§ **EXERCISE PROMPT**: With the string "Applying" as the filter, copy each matching line from the records.

§ **DATA FOR PROCESSING**:
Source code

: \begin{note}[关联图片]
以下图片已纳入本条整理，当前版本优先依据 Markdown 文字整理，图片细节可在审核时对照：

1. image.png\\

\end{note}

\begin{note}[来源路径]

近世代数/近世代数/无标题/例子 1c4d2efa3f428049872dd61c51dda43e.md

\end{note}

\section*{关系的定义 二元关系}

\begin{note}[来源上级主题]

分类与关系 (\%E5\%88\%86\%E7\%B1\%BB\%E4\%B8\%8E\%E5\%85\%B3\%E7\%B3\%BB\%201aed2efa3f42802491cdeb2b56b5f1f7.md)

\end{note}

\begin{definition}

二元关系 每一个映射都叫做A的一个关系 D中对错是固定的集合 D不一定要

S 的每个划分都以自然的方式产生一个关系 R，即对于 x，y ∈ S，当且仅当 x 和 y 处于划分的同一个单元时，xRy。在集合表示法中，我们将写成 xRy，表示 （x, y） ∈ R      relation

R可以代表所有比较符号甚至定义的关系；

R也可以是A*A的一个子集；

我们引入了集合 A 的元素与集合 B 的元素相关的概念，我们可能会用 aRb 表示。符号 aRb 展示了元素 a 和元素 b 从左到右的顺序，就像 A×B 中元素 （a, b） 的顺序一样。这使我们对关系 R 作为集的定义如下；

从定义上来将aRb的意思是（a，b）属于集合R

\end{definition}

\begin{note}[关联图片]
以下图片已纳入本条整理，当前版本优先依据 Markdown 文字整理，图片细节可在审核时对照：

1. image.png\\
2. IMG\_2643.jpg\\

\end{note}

* * *

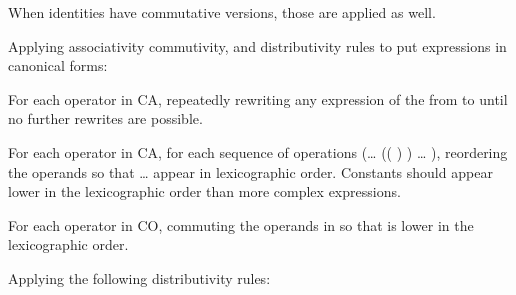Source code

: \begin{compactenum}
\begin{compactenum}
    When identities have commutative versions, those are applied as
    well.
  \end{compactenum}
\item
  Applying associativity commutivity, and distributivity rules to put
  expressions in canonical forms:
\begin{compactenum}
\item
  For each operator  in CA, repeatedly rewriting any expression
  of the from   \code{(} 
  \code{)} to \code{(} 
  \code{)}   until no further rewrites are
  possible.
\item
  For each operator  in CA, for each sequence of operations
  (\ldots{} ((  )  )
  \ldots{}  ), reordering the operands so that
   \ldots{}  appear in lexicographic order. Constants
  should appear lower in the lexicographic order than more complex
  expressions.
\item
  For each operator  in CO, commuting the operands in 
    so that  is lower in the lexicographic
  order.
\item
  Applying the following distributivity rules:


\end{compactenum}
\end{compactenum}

§ **RESPONSE TO THE EXERCISE**:
  Applying associativity commutivity, and distributivity rules to put
  Applying the following distributivity rules:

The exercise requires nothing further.